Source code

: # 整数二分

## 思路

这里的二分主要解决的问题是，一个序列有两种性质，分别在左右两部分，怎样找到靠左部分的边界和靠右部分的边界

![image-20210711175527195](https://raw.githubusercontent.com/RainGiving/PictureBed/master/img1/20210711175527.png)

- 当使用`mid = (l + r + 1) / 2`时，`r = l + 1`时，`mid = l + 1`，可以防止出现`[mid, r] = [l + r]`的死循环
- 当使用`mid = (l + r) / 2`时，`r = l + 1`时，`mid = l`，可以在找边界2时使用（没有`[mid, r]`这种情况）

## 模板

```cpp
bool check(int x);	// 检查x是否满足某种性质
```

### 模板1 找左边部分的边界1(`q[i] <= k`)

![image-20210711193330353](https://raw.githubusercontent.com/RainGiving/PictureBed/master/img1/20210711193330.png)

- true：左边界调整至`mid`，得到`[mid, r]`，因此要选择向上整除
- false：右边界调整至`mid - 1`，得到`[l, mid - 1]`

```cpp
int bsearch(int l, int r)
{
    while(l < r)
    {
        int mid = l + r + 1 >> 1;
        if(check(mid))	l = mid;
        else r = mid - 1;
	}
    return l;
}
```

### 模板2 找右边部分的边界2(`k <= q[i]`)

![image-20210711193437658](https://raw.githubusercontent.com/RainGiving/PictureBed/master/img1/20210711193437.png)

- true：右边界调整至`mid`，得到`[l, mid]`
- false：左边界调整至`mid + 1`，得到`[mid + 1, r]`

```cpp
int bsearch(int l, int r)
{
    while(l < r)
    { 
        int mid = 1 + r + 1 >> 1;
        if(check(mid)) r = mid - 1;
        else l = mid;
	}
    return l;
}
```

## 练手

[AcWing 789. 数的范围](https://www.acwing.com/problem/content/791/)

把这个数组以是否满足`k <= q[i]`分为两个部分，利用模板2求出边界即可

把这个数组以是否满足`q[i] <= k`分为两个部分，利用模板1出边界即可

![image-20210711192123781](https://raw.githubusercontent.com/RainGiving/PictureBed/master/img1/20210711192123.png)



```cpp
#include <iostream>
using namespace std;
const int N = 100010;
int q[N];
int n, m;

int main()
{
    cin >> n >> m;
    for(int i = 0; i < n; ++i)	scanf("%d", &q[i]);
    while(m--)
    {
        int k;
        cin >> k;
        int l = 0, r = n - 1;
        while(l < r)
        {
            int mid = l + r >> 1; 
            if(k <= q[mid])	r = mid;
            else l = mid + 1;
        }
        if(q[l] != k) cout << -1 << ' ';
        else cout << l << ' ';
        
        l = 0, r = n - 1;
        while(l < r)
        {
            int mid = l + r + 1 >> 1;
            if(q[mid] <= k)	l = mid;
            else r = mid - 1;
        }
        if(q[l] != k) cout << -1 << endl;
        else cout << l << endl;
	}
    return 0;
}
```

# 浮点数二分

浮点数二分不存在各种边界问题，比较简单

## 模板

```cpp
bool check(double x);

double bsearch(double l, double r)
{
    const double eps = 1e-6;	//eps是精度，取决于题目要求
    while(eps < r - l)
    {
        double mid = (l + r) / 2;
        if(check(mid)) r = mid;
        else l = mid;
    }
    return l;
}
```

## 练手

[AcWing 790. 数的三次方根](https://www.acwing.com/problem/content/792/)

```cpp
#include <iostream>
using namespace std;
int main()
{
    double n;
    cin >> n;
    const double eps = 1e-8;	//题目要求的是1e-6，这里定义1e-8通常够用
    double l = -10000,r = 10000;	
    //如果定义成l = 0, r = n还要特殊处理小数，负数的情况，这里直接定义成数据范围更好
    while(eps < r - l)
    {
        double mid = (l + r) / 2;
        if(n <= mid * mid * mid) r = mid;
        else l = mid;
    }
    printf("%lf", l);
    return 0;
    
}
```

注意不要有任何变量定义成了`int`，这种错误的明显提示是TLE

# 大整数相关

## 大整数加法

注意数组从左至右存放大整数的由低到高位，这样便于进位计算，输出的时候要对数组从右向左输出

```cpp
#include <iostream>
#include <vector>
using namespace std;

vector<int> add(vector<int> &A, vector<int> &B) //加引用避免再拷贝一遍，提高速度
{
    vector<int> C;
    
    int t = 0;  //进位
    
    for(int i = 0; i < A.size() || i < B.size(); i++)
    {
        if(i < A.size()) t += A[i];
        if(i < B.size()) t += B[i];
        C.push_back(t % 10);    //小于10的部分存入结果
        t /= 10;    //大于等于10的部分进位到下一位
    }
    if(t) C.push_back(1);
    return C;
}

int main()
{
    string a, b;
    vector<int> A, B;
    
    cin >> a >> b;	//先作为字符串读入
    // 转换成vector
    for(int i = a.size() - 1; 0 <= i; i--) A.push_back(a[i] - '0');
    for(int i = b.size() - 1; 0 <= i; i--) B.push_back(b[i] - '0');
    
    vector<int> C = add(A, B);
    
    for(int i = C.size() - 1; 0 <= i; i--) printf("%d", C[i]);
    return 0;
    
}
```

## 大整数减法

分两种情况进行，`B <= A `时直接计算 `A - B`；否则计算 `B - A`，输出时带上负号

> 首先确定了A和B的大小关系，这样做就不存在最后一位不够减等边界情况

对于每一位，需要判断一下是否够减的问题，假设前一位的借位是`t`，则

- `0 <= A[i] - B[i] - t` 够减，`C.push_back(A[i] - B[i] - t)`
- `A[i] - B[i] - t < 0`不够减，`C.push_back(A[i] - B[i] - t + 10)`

TASK STATEMENT: Give only the number of lines in the entries that contain "AcWing".

ANSWER TO THIS TASK: 2